There is an ancient tradition that extends across all time and all spiritual traditions of a person receiving a new name after they have either had a profound conversion experience or after they have taken on a new role or position. Saul became Paul when he changed his ways in biblical times. This happened again recently when Cardinal Jorge Bergoglio was elected Pope and changed his name to Francis. Years ago, I remember when a young boxer named Cassius Clay converted to Islam and changed his name to Muhammed Ali, and when a young basketball player named Lew Alcindor changed his name to Kareem Abdul-Jabbar.
While I will still answer to, "Scott," I'm really liking the sound of my new name, "Pops." Even more, I like the feel of Pops. I am not the only person to have received a new name as a result of the arrival of our grandson. Three other grandparents, including my wife, have received new names as well. And, of course, our grandson has his own new name!
Most importantly though, there are two other people who have received new names. Their names are the names our son and his wife received, that of Mom and Dad. Any of us who have been blessed to be called by those names know the joy of parenthood and the joy they are now experiencing as they step into those roles.
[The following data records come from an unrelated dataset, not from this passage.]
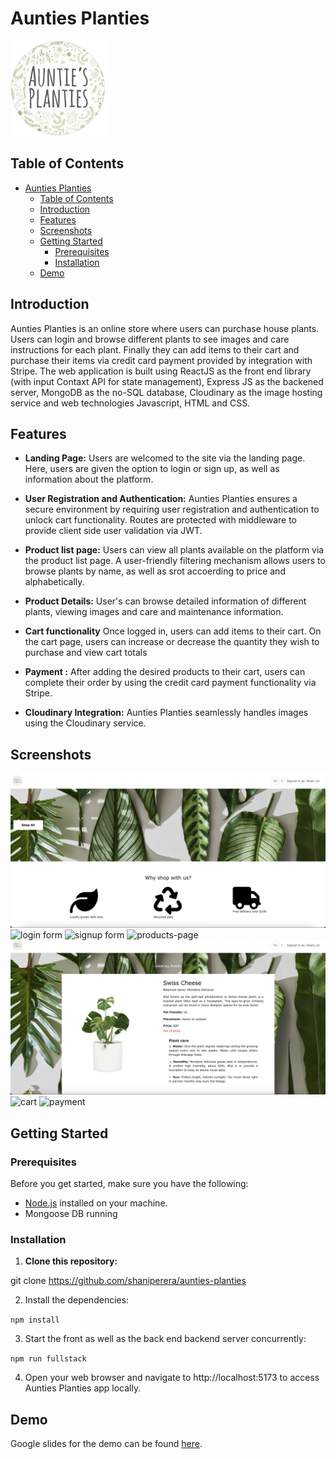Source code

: # Aunties Planties

![Alt text](./aunties-planties-client/src/assets/new-logo.png)


## Table of Contents

- [Aunties Planties](#aunties-planties)
  - [Table of Contents](#table-of-contents)
  - [Introduction](#introduction)
  - [Features](#features)
  - [Screenshots](#screenshots)
  - [Getting Started](#getting-started)
    - [Prerequisites](#prerequisites)
    - [Installation](#installation)
  - [Demo](#demo)

## Introduction
Aunties Planties is an online store where users can purchase house plants. Users can login and browse different plants to see images and care instructions for  each plant. Finally they can add items to their cart and purchase their items via credit card payment provided by integration with Stripe. The web application is built using ReactJS as the front end library (with input Contaxt API for state management), Express JS as the backened server, MongoDB as the no-SQL database, Cloudinary as the  image hosting service and web technologies Javascript, HTML and CSS.

## Features

- **Landing Page:** Users are welcomed to the site via the landing page. Here, users are given the option to login or sign up, as well as information about the platform.

- **User Registration and Authentication:** Aunties Planties ensures a secure environment by requiring user registration and authentication to unlock cart functionality. Routes are protected with middleware to provide client side user validation via JWT.

- **Product list page:** Users can view all plants available on the platform via the product list page. A user-friendly filtering mechanism allows users to browse plants by name, as well as srot accoerding to price and alphabetically.

- **Product Details:** User's can browse detailed information of different plants, viewing images and care and maintenance information.

- **Cart functionality** Once logged in, users can add items to their cart. On the cart page, users can increase or decrease the quantity they wish to purchase and view cart totals

- **Payment :** After adding the desired products to their cart, users can complete their order by using the credit card payment functionality via Stripe.

- **Cloudinary Integration:** Aunties Planties seamlessly handles images using the Cloudinary service.

## Screenshots

![homepage](./aunties-planties-client/src/assets/home-page.png)
![login form](./aunties-planties-client/src/assets/login.png)
![signup form](./aunties-planties-client/src/assets/sign-up.png)
![products-page](./aunties-planties-client/src/assets/all-products.png)
![product-details-page](./aunties-planties-client/src/assets/product-detail.png)
![cart](./aunties-planties-client/src/assets/cart.png)
![payment](./aunties-planties-client/src/assets/.png)

## Getting Started

### Prerequisites

Before you get started, make sure you have the following:

- [Node.js](https://nodejs.org/) installed on your machine.
- Mongoose DB running

### Installation

1. **Clone this repository:**

git clone https://github.com/shaniperera/aunties-planties

2. Install the dependencies:

 ``npm install``


3. Start the front as well as the back end backend server concurrently: 

``npm run fullstack``

4. Open your web browser and navigate to http://localhost:5173 to access Aunties Planties app locally.

## Demo
Google slides for the demo can be found [here](https://docs.google.com/presentation/d/1Vz8T4SZfG-dkbUATO7QyWwbYX8Bj0q4hdbeBkDmFgmM/edit?usp=sharing).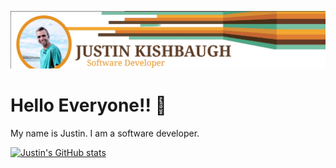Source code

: ![ReadMe Header](/images/readmeHeader.png)
# Hello Everyone!! :sauropod:

My name is Justin. I am a software developer.

[![Justin's GitHub stats](https://github-readme-stats.vercel.app/api?username=jkishbaugh)](https://github.com/anuraghazra/github-readme-stats)
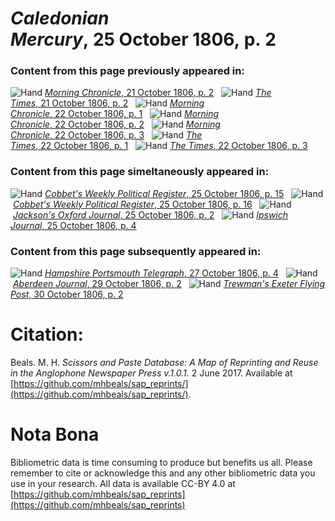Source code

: # *Caledonian Mercury*, 25 October 1806, p. 2  
  
### Content from this page previously appeared in:  
![Hand](http://scissorsandpaste.net/wp-content/uploads/2017/06/smallhandpointer.png) [*Morning Chronicle*, 21 October 1806, p. 2](https://mhbeals.github.io/sap_html/Morning-Chronicle/Morning-Chronicle-21-October-1806-p-2)  
![Hand](http://scissorsandpaste.net/wp-content/uploads/2017/06/smallhandpointer.png) [*The Times*, 21 October 1806, p. 2](https://mhbeals.github.io/sap_html/The-Times/The-Times-21-October-1806-p-2)  
![Hand](http://scissorsandpaste.net/wp-content/uploads/2017/06/smallhandpointer.png) [*Morning Chronicle*, 22 October 1806, p. 1](https://mhbeals.github.io/sap_html/Morning-Chronicle/Morning-Chronicle-22-October-1806-p-1)  
![Hand](http://scissorsandpaste.net/wp-content/uploads/2017/06/smallhandpointer.png) [*Morning Chronicle*, 22 October 1806, p. 2](https://mhbeals.github.io/sap_html/Morning-Chronicle/Morning-Chronicle-22-October-1806-p-2)  
![Hand](http://scissorsandpaste.net/wp-content/uploads/2017/06/smallhandpointer.png) [*Morning Chronicle*, 22 October 1806, p. 3](https://mhbeals.github.io/sap_html/Morning-Chronicle/Morning-Chronicle-22-October-1806-p-3)  
![Hand](http://scissorsandpaste.net/wp-content/uploads/2017/06/smallhandpointer.png) [*The Times*, 22 October 1806, p. 1](https://mhbeals.github.io/sap_html/The-Times/The-Times-22-October-1806-p-1)  
![Hand](http://scissorsandpaste.net/wp-content/uploads/2017/06/smallhandpointer.png) [*The Times*, 22 October 1806, p. 3](https://mhbeals.github.io/sap_html/The-Times/The-Times-22-October-1806-p-3)  
  
### Content from this page simeltaneously appeared in:  
![Hand](http://scissorsandpaste.net/wp-content/uploads/2017/06/smallhandpointer.png) [*Cobbet's Weekly Political Register*, 25 October 1806, p. 15](https://mhbeals.github.io/sap_html/Cobbet's-Weekly-Political-Register/Cobbet's-Weekly-Political-Register-25-October-1806-p-15)  
![Hand](http://scissorsandpaste.net/wp-content/uploads/2017/06/smallhandpointer.png) [*Cobbet's Weekly Political Register*, 25 October 1806, p. 16](https://mhbeals.github.io/sap_html/Cobbet's-Weekly-Political-Register/Cobbet's-Weekly-Political-Register-25-October-1806-p-16)  
![Hand](http://scissorsandpaste.net/wp-content/uploads/2017/06/smallhandpointer.png) [*Jackson's Oxford Journal*, 25 October 1806, p. 2](https://mhbeals.github.io/sap_html/Jackson's-Oxford-Journal/Jackson's-Oxford-Journal-25-October-1806-p-2)  
![Hand](http://scissorsandpaste.net/wp-content/uploads/2017/06/smallhandpointer.png) [*Ipswich Journal*, 25 October 1806, p. 4](https://mhbeals.github.io/sap_html/Ipswich-Journal/Ipswich-Journal-25-October-1806-p-4)  
  
### Content from this page subsequently appeared in:  
![Hand](http://scissorsandpaste.net/wp-content/uploads/2017/06/smallhandpointer.png) [*Hampshire Portsmouth Telegraph*, 27 October 1806, p. 4](https://mhbeals.github.io/sap_html/Hampshire-Portsmouth-Telegraph/Hampshire-Portsmouth-Telegraph-27-October-1806-p-4)  
![Hand](http://scissorsandpaste.net/wp-content/uploads/2017/06/smallhandpointer.png) [*Aberdeen Journal*, 29 October 1806, p. 2](https://mhbeals.github.io/sap_html/Aberdeen-Journal/Aberdeen-Journal-29-October-1806-p-2)  
![Hand](http://scissorsandpaste.net/wp-content/uploads/2017/06/smallhandpointer.png) [*Trewman's Exeter Flying Post*, 30 October 1806, p. 2](https://mhbeals.github.io/sap_html/Trewman's-Exeter-Flying-Post/Trewman's-Exeter-Flying-Post-30-October-1806-p-2)  


# Citation: 

Beals. M. H. *Scissors and Paste Database: A Map of Reprinting and Reuse in the Anglophone Newspaper Press v.1.0.1.* 2 June 2017. Available at [https://github.com/mhbeals/sap_reprints/](https://github.com/mhbeals/sap_reprints/). 

# Nota Bona

Bibliometric data is time consuming to produce but benefits us all. Please remember to cite or acknowledge this and any other bibliometric data you use in your research. All data is available CC-BY 4.0 at [https://github.com/mhbeals/sap_reprints](https://github.com/mhbeals/sap_reprints)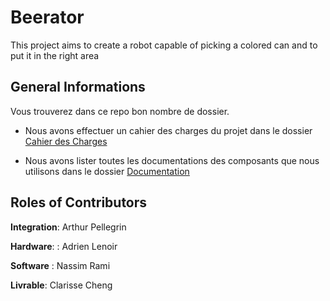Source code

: # Beerator
This project aims to create a robot capable of picking a colored can and to put it in the right area

## General Informations

Vous trouverez dans ce repo bon nombre de dossier.

- Nous avons effectuer un cahier des charges du projet dans le dossier [Cahier des Charges](Cahier%20des%20Charges)

- Nous avons lister toutes les documentations des composants que nous utilisons dans le dossier [Documentation](Documentation)



## Roles of Contributors

**Integration**: Arthur Pellegrin 

**Hardware**: : Adrien Lenoir

**Software** : Nassim Rami

**Livrable**: Clarisse Cheng

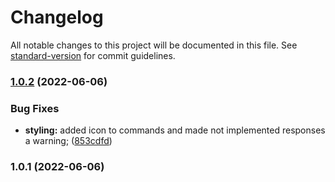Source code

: # Changelog

All notable changes to this project will be documented in this file. See [standard-version](https://github.com/conventional-changelog/standard-version) for commit guidelines.

### [1.0.2](https://github.com/tbessenreither/webconsole/compare/v1.0.1...v1.0.2) (2022-06-06)


### Bug Fixes

* **styling:** added icon to commands and made not implemented responses a warning; ([853cdfd](https://github.com/tbessenreither/webconsole/commit/853cdfd153aeaea1107d7ab09df4ea4ded5b137d))

### 1.0.1 (2022-06-06)
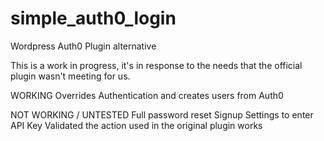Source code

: # simple_auth0_login
Wordpress Auth0 Plugin alternative


This is a work in progress, it's in response to the needs that the official plugin wasn't meeting for us.

WORKING
Overrides Authentication and creates users from Auth0


NOT WORKING / UNTESTED
Full password reset
Signup
Settings to enter API Key
Validated the action used in the original plugin works
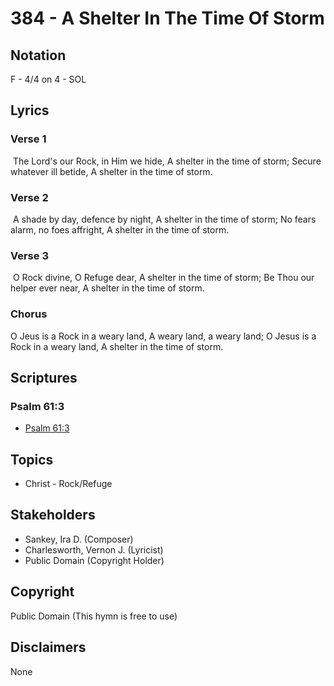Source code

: # 384 - A Shelter In The Time Of Storm

## Notation

F - 4/4 on 4 - SOL

## Lyrics

### Verse 1

 The Lord's our Rock, in Him we hide, A shelter in the time of storm; Secure whatever ill betide, A shelter in the time of storm.

### Verse 2

 A shade by day, defence by night, A shelter in the time of storm; No fears alarm, no foes affright, A shelter in the time of storm.

### Verse 3

 O Rock divine, O Refuge dear, A shelter in the time of storm; Be Thou our helper ever near, A shelter in the time of storm. 

### Chorus

O Jeus is a Rock in a weary land,  A weary land, a weary land; O Jesus is a Rock in a weary land, A shelter in the time of storm. 


## Scriptures

### Psalm 61:3

- [Psalm 61:3](https://www.biblegateway.com/passage/?search=Psalm%2061%3A3)


## Topics

- Christ - Rock/Refuge

## Stakeholders

- Sankey, Ira D. (Composer)
- Charlesworth, Vernon J. (Lyricist)
- Public Domain (Copyright Holder)

## Copyright

Public Domain
(This hymn is free to use)

## Disclaimers

None

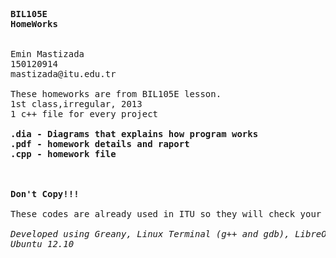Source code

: <pre>
<b>BIL105E
HomeWorks
</b>

Emin Mastizada
150120914
mastizada@itu.edu.tr

These homeworks are from BIL105E lesson.
1st class,irregular, 2013
1 c++ file for every project

<b>.dia - Diagrams that explains how program works
.pdf - homework details and raport
.cpp - homework file
</b>

<b>
Don't Copy!!!
</b>
These codes are already used in ITU so they will check your code. These codes are for algorithm example. So you can learn how program must work and try to create your own algorithm.

<i>Developed using Greany, Linux Terminal (g++ and gdb), LibreOffice, Document Viewer, GEdit, Dia, Gimp
Ubuntu 12.10</i>
</pre>
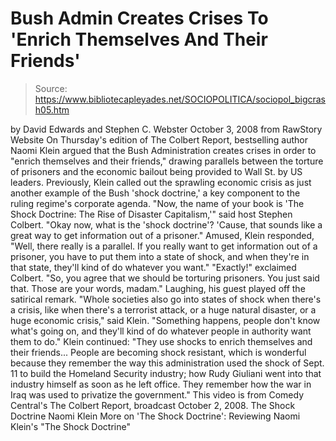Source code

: # Bush Admin Creates Crises To 'Enrich Themselves And Their Friends'

> Source: https://www.bibliotecapleyades.net/SOCIOPOLITICA/sociopol_bigcrash05.htm

by David Edwards and Stephen C. Webster
October 3, 2008
from
RawStory
Website
On Thursday's edition of The Colbert Report, bestselling author
Naomi Klein argued that the Bush Administration creates crises in order
to "enrich themselves and their friends," drawing parallels between the
torture of prisoners and the economic bailout being provided to Wall St. by
US leaders.
Previously, Klein called out the sprawling economic crisis as just another
example of the Bush 'shock doctrine,' a key component to the ruling regime's
corporate agenda.
"Now, the name of your book is 'The Shock
Doctrine: The Rise of Disaster Capitalism,'" said host Stephen
Colbert. "Okay now, what is the 'shock doctrine'? 'Cause, that
sounds like a great way to get information out of a prisoner."
Amused, Klein responded,
"Well, there really is a parallel. If you
really want to get information out of a prisoner, you have to put them
into a state of shock, and when they're in that state, they'll kind of
do whatever you want."
"Exactly!" exclaimed Colbert. "So, you agree that we should be torturing
prisoners. You just said that. Those are your words, madam."
Laughing, his guest played off the satirical
remark.
"Whole societies also go into states of
shock when there's a crisis, like when there's a terrorist attack, or a
huge natural disaster, or a huge economic crisis," said Klein.
"Something happens, people don't know what's going on, and they'll kind
of do whatever people in authority want them to do."
Klein continued:
"They use shocks to enrich themselves and
their friends... People are becoming shock resistant, which is
wonderful because they remember the way this administration used the
shock of
Sept. 11 to build the Homeland Security
industry; how Rudy Giuliani went into that industry himself as soon as
he left office. They remember how the war in Iraq was used to privatize
the government."
This video is from Comedy Central's The
Colbert Report, broadcast October 2, 2008.
The Shock Doctrine
Naomi Klein
More on 'The Shock Doctrine':
Reviewing Naomi Klein's "The Shock Doctrine"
Three different people this week have given me the same piece of advice in regard to becoming a grandparent. They have each said to me, "Hold on to your heart!" And to each person I have said the same thing, "It's too late for that." If I had wanted to hold on to my heart, I would have never had children myself. I am reminded of the quote by Elizabeth Stone: "Making the decision to have a child - it is momentous. It is to decide forever to have your heart go walking around outside your body." I now know this to be true for grandparents, too, and I also know it to be true for any one of us who has ever fallen in love with a child or any other human being for that matter. Falling in love is not about holding on to your heart, but about allowing your heart to be exposed in a whole new and life-expanding way.
Please join with me in giving thanks for the miracle of this new life that has come into our midst. Please also join me in expressing gratitude for the countless ways in which love continues to be born into our world day after day, in so many different ways. Even though our names may not be changed, our hearts are changed forever whenever we dare to truly love another human being, because love changes everything.